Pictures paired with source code
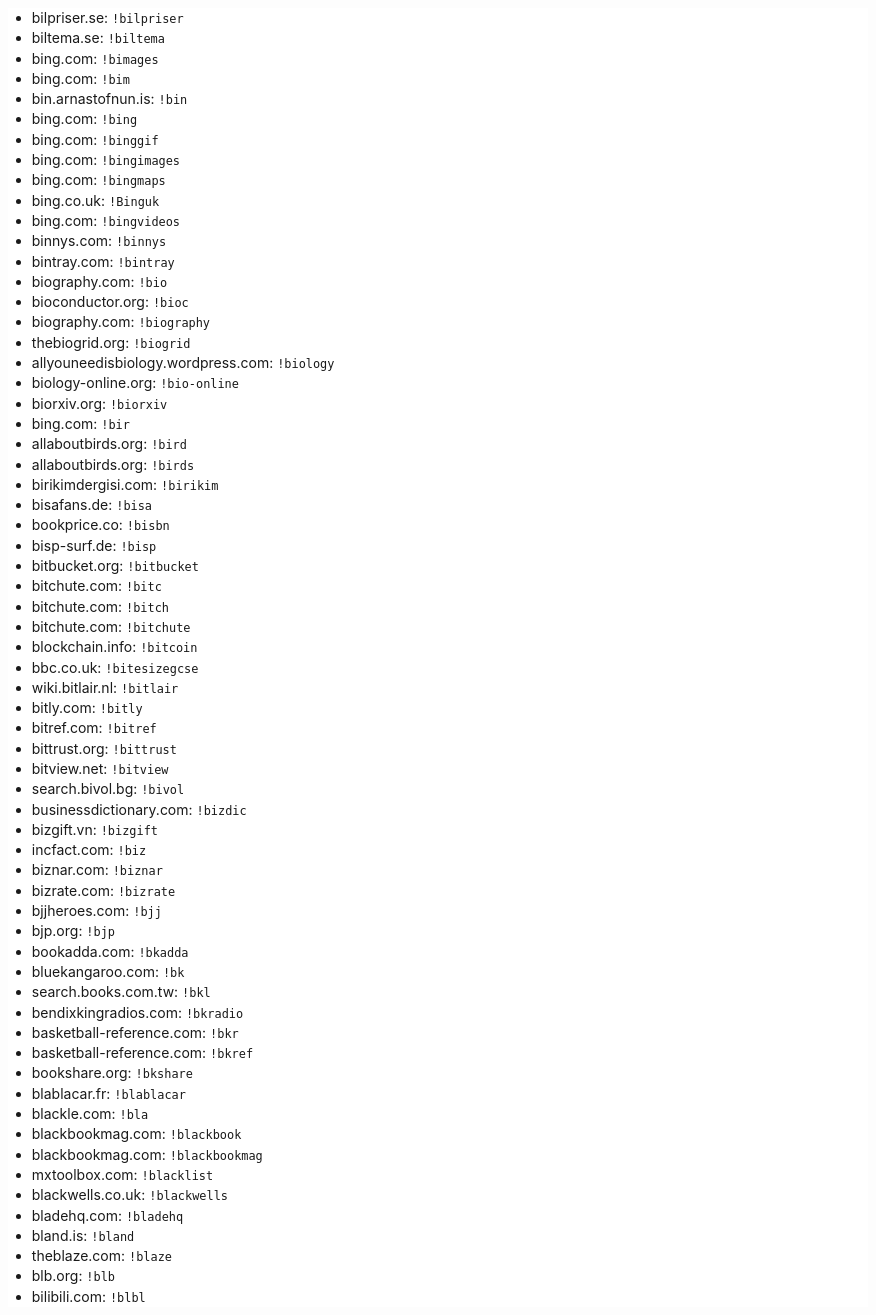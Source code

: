 - bilpriser.se: `!bilpriser`
- biltema.se: `!biltema`
- bing.com: `!bimages`
- bing.com: `!bim`
- bin.arnastofnun.is: `!bin`
- bing.com: `!bing`
- bing.com: `!binggif`
- bing.com: `!bingimages`
- bing.com: `!bingmaps`
- bing.co.uk: `!Binguk`
- bing.com: `!bingvideos`
- binnys.com: `!binnys`
- bintray.com: `!bintray`
- biography.com: `!bio`
- bioconductor.org: `!bioc`
- biography.com: `!biography`
- thebiogrid.org: `!biogrid`
- allyouneedisbiology.wordpress.com: `!biology`
- biology-online.org: `!bio-online`
- biorxiv.org: `!biorxiv`
- bing.com: `!bir`
- allaboutbirds.org: `!bird`
- allaboutbirds.org: `!birds`
- birikimdergisi.com: `!birikim`
- bisafans.de: `!bisa`
- bookprice.co: `!bisbn`
- bisp-surf.de: `!bisp`
- bitbucket.org: `!bitbucket`
- bitchute.com: `!bitc`
- bitchute.com: `!bitch`
- bitchute.com: `!bitchute`
- blockchain.info: `!bitcoin`
- bbc.co.uk: `!bitesizegcse`
- wiki.bitlair.nl: `!bitlair`
- bitly.com: `!bitly`
- bitref.com: `!bitref`
- bittrust.org: `!bittrust`
- bitview.net: `!bitview`
- search.bivol.bg: `!bivol`
- businessdictionary.com: `!bizdic`
- bizgift.vn: `!bizgift`
- incfact.com: `!biz`
- biznar.com: `!biznar`
- bizrate.com: `!bizrate`
- bjjheroes.com: `!bjj`
- bjp.org: `!bjp`
- bookadda.com: `!bkadda`
- bluekangaroo.com: `!bk`
- search.books.com.tw: `!bkl`
- bendixkingradios.com: `!bkradio`
- basketball-reference.com: `!bkr`
- basketball-reference.com: `!bkref`
- bookshare.org: `!bkshare`
- blablacar.fr: `!blablacar`
- blackle.com: `!bla`
- blackbookmag.com: `!blackbook`
- blackbookmag.com: `!blackbookmag`
- mxtoolbox.com: `!blacklist`
- blackwells.co.uk: `!blackwells`
- bladehq.com: `!bladehq`
- bland.is: `!bland`
- theblaze.com: `!blaze`
- blb.org: `!blb`
- bilibili.com: `!blbl`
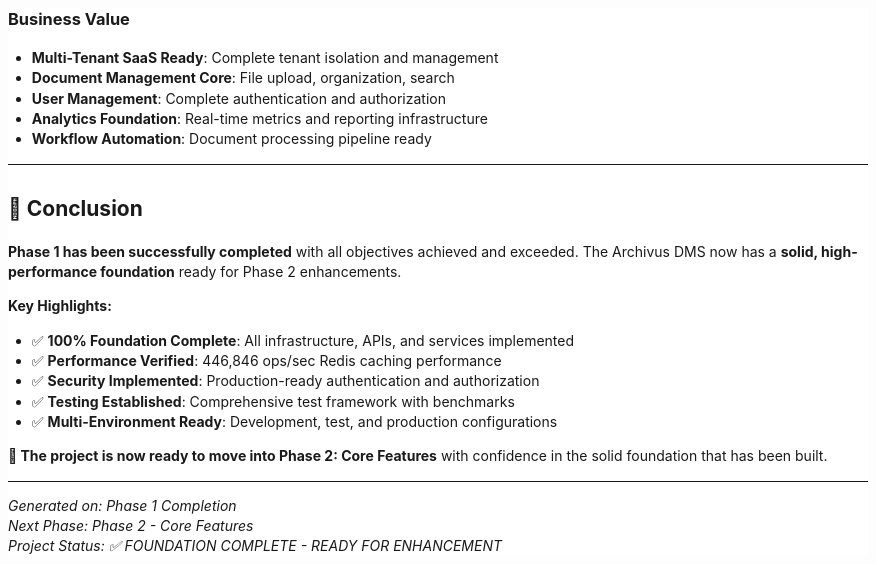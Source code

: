 ### **Business Value**
- **Multi-Tenant SaaS Ready**: Complete tenant isolation and management
- **Document Management Core**: File upload, organization, search
- **User Management**: Complete authentication and authorization
- **Analytics Foundation**: Real-time metrics and reporting infrastructure
- **Workflow Automation**: Document processing pipeline ready

---

## 🎉 **Conclusion**

**Phase 1 has been successfully completed** with all objectives achieved and exceeded. The Archivus DMS now has a **solid, high-performance foundation** ready for Phase 2 enhancements.

**Key Highlights:**
- ✅ **100% Foundation Complete**: All infrastructure, APIs, and services implemented
- ✅ **Performance Verified**: 446,846 ops/sec Redis caching performance
- ✅ **Security Implemented**: Production-ready authentication and authorization
- ✅ **Testing Established**: Comprehensive test framework with benchmarks
- ✅ **Multi-Environment Ready**: Development, test, and production configurations

**🚀 The project is now ready to move into Phase 2: Core Features** with confidence in the solid foundation that has been built.

---

*Generated on: Phase 1 Completion*  
*Next Phase: Phase 2 - Core Features*  
*Project Status: ✅ FOUNDATION COMPLETE - READY FOR ENHANCEMENT*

WHAT YOU WILL DO:
Say the number of lines in the entries that have the string "been", and only that.

OUTPUT FOR THIS EXERCISE:
2